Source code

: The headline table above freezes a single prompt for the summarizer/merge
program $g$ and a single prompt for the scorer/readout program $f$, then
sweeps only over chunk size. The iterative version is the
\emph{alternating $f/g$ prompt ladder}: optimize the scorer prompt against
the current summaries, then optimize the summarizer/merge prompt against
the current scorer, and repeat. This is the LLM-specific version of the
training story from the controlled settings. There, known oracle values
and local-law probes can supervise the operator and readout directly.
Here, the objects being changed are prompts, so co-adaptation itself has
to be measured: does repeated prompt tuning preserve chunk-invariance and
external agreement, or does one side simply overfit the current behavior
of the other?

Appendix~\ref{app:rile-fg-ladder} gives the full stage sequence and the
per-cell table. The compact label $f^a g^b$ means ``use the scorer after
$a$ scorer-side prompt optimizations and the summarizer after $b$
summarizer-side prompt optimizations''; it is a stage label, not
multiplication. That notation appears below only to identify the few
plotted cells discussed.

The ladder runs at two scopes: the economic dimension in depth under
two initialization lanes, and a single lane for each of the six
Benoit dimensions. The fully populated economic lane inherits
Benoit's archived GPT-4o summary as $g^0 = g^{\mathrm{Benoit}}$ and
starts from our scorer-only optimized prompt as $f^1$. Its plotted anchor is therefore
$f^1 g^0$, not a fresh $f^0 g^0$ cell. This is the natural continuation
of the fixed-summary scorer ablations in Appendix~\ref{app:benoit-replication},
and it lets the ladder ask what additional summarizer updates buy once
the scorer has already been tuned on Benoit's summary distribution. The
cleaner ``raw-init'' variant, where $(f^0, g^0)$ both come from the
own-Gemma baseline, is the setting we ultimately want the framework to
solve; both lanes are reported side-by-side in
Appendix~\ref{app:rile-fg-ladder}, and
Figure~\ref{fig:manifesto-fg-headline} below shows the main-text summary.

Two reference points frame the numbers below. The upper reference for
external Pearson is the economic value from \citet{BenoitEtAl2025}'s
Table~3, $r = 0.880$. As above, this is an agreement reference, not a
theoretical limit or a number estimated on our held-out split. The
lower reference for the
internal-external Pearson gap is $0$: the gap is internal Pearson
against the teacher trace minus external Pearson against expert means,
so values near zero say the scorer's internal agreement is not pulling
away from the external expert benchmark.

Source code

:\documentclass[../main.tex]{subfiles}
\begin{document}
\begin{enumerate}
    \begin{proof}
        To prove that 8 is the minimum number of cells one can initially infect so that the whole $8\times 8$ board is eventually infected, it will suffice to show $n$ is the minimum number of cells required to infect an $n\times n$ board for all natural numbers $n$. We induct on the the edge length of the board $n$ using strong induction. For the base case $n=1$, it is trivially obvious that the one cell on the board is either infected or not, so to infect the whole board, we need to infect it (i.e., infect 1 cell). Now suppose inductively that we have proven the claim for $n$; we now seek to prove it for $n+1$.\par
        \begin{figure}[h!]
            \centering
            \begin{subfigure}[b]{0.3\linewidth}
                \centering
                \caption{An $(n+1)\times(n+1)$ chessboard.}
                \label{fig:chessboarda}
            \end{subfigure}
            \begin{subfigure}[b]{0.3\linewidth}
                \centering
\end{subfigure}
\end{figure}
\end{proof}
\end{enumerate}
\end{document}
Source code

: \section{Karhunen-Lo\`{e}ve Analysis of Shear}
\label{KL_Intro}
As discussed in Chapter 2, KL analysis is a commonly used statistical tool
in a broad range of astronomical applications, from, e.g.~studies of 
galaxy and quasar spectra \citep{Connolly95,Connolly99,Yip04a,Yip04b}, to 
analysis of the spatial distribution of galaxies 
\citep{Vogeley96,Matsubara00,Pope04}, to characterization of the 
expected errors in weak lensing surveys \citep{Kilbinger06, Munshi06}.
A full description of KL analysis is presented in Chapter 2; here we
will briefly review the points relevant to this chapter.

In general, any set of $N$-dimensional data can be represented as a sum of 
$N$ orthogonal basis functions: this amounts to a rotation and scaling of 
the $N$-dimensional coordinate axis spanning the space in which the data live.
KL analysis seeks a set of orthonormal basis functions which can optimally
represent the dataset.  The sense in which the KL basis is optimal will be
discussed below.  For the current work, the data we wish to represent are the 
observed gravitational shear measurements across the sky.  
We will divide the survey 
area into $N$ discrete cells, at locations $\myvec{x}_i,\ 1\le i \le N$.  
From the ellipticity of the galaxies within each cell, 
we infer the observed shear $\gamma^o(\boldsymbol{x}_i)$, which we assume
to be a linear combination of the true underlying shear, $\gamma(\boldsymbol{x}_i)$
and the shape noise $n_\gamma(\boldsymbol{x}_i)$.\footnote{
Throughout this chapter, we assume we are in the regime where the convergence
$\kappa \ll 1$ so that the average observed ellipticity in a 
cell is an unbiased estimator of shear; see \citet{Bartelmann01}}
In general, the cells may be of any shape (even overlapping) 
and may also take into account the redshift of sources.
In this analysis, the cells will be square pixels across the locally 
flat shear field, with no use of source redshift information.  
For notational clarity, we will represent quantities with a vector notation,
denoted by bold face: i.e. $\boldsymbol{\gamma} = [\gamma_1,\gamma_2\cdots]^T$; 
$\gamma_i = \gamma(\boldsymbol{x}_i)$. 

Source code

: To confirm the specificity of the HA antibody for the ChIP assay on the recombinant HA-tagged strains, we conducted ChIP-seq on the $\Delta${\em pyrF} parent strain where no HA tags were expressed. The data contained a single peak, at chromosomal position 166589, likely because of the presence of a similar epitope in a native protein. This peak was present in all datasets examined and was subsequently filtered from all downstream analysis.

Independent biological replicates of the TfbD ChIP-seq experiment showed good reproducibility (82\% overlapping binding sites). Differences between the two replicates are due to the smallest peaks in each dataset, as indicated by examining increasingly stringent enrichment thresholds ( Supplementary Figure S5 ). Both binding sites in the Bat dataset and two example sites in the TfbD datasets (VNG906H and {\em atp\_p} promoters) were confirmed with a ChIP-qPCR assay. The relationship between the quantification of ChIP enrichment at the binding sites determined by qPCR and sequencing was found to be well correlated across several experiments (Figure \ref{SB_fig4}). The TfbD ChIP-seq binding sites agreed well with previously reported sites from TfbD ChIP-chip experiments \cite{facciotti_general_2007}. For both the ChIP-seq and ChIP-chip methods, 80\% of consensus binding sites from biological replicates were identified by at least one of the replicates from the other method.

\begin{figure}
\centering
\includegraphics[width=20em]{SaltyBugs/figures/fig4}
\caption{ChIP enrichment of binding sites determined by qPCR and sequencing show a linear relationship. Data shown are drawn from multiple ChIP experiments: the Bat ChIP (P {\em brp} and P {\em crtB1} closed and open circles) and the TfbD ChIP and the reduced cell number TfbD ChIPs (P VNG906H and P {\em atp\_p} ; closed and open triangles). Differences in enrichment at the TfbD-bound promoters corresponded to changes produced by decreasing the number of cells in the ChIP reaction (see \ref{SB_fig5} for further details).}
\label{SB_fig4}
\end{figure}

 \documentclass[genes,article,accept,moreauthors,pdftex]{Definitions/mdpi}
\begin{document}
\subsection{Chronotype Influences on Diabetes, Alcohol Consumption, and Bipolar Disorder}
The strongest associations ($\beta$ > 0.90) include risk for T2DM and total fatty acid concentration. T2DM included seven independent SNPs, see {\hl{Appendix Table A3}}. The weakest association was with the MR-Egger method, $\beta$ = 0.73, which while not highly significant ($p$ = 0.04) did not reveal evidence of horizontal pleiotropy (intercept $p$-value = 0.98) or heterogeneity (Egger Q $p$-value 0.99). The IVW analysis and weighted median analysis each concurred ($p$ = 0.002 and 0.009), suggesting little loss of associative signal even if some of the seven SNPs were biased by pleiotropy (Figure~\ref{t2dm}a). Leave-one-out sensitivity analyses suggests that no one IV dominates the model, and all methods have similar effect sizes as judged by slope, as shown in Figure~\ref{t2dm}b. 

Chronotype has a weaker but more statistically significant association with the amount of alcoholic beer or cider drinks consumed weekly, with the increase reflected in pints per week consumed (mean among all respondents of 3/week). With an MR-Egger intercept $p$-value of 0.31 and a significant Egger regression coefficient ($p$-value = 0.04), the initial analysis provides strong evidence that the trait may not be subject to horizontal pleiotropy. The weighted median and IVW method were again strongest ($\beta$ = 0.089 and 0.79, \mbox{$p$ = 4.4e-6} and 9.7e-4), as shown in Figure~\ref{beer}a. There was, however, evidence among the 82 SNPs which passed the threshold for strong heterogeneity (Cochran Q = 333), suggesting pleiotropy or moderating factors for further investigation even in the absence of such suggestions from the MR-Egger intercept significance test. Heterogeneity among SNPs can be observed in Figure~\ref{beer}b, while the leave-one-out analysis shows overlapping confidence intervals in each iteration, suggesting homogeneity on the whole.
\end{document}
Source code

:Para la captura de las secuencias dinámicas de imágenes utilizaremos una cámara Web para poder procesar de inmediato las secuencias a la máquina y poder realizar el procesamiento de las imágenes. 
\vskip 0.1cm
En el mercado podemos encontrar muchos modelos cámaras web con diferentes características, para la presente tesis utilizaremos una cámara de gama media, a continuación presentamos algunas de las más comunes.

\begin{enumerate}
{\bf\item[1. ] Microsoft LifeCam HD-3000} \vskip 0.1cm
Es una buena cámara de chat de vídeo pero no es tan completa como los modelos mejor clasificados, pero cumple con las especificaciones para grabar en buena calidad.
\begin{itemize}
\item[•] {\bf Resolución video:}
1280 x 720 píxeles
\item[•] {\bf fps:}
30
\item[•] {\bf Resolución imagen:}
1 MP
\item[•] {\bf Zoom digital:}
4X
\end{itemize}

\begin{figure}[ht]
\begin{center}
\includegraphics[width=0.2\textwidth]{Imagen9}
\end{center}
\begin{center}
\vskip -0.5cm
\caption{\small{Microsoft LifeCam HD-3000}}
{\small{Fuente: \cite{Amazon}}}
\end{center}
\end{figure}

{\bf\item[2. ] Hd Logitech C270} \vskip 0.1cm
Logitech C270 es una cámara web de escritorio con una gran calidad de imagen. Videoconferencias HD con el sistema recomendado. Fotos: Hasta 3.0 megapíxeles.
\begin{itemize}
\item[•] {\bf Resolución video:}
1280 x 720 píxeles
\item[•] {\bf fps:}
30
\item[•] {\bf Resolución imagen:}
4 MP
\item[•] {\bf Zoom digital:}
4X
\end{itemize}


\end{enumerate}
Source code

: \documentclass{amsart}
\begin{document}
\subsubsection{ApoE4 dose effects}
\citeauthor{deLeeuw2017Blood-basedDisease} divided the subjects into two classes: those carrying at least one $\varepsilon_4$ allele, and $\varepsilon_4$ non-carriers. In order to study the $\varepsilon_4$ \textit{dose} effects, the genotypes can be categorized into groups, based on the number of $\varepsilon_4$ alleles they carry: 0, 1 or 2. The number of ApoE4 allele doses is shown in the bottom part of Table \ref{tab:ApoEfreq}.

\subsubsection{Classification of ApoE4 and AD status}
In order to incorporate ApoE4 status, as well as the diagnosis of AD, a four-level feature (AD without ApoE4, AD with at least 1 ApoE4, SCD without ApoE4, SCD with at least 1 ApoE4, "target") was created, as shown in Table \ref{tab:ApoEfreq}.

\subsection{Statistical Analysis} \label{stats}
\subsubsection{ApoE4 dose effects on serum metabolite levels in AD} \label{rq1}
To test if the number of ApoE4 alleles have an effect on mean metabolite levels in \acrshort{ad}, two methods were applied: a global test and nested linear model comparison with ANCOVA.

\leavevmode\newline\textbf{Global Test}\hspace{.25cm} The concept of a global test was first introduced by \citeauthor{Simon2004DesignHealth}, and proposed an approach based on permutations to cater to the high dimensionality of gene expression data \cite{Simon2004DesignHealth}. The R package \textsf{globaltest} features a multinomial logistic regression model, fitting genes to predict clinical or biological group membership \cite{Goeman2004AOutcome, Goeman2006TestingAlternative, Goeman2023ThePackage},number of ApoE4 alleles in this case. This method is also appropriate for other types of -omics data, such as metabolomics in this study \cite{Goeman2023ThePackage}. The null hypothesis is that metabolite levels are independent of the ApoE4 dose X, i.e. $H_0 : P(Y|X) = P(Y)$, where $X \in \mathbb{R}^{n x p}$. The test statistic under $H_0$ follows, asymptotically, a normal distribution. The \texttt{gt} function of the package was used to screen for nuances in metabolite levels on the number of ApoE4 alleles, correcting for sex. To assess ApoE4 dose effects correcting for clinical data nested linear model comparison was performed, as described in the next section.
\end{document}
════════
■ **DESCRIPTION OF THE TASK**: Go through the entries and copy each line holding the string "vskip".

■ **ANSWER**:
\vskip 0.1cm
{\bf\item[1. ] Microsoft LifeCam HD-3000} \vskip 0.1cm
\vskip -0.5cm
{\bf\item[2. ] Hd Logitech C270} \vskip 0.1cm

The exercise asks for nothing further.